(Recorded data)
━━━
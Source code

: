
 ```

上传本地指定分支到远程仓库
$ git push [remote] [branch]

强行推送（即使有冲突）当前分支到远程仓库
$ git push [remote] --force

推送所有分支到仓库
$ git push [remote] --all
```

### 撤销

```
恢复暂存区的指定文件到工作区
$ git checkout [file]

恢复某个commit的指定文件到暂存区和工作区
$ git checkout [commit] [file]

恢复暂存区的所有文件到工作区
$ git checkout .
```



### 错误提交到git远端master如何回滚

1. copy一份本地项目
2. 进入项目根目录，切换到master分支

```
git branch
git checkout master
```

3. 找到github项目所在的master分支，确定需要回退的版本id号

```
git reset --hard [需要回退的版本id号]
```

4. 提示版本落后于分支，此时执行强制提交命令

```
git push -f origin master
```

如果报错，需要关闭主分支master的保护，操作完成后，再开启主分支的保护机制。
━━━
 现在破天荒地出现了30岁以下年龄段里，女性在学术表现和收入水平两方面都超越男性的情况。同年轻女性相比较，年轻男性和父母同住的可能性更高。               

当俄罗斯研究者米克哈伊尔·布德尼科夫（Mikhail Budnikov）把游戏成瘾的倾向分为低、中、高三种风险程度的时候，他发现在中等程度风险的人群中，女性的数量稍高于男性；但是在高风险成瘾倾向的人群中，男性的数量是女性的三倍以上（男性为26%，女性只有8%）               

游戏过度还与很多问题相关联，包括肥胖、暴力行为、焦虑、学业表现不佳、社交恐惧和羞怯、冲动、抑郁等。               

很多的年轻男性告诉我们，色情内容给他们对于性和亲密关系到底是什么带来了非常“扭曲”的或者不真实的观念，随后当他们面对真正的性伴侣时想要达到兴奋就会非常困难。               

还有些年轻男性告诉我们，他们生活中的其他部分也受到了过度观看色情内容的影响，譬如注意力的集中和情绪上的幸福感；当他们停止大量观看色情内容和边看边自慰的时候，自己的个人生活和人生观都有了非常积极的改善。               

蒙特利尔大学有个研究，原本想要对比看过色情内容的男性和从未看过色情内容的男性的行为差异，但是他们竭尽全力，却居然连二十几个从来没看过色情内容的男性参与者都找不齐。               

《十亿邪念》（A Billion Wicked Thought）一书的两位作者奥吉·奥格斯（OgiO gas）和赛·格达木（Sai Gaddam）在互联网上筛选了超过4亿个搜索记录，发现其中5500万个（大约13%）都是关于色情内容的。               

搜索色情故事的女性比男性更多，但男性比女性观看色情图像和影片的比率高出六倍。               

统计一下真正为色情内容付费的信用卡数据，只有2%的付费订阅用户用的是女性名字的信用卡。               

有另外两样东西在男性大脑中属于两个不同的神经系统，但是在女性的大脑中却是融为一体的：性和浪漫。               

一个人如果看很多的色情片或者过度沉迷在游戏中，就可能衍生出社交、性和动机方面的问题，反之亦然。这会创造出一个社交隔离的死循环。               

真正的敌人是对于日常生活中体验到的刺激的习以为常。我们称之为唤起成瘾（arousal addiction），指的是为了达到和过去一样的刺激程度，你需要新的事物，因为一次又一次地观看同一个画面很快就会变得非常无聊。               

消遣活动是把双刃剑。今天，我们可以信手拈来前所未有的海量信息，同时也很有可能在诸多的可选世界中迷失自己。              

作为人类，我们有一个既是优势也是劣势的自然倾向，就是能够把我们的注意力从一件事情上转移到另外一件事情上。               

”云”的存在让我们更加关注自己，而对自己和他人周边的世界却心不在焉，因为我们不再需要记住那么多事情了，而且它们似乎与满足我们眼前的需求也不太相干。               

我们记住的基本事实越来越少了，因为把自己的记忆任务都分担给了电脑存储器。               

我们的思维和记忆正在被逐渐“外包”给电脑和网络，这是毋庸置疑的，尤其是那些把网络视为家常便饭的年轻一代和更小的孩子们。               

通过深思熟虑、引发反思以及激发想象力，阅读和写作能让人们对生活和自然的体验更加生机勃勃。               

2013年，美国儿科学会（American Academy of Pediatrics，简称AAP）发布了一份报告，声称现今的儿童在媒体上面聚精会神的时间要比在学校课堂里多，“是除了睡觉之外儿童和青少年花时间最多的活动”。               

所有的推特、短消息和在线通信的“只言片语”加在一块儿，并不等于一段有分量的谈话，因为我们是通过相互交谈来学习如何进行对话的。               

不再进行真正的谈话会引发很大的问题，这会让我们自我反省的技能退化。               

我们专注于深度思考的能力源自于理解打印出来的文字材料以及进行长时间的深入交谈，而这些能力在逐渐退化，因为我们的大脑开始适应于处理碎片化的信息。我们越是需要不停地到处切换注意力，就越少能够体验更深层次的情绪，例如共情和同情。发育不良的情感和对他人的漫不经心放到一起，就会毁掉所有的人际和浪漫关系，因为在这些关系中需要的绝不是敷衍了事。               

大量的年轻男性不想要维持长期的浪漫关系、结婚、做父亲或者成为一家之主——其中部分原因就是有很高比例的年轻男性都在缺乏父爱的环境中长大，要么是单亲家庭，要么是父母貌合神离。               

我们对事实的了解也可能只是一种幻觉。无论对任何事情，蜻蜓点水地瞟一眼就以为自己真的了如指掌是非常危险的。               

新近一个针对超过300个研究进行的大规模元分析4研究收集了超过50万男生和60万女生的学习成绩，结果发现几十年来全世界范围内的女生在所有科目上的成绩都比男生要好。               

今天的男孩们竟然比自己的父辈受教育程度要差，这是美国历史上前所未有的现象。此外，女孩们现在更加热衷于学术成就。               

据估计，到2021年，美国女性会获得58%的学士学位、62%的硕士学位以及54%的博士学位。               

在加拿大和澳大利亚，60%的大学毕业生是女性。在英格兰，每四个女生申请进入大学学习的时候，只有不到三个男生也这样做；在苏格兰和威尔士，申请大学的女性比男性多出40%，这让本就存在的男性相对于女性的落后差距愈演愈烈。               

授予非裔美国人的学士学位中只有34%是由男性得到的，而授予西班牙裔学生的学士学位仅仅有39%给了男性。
━━━
**ABOUT THIS EXERCISE**
Reproduce only the lines above, starting at the line with "我们记住的基本事实越来越少了" and ending at the line with "2013年，美国儿科学会（American Academy of", exactly as written.

**ANSWER FOR THE TASK**
我们记住的基本事实越来越少了，因为把自己的记忆任务都分担给了电脑存储器。               

我们的思维和记忆正在被逐渐“外包”给电脑和网络，这是毋庸置疑的，尤其是那些把网络视为家常便饭的年轻一代和更小的孩子们。               

通过深思熟虑、引发反思以及激发想象力，阅读和写作能让人们对生活和自然的体验更加生机勃勃。               

2013年，美国儿科学会（American Academy of Pediatrics，简称AAP）发布了一份报告，声称现今的儿童在媒体上面聚精会神的时间要比在学校课堂里多，“是除了睡觉之外儿童和青少年花时间最多的活动”。               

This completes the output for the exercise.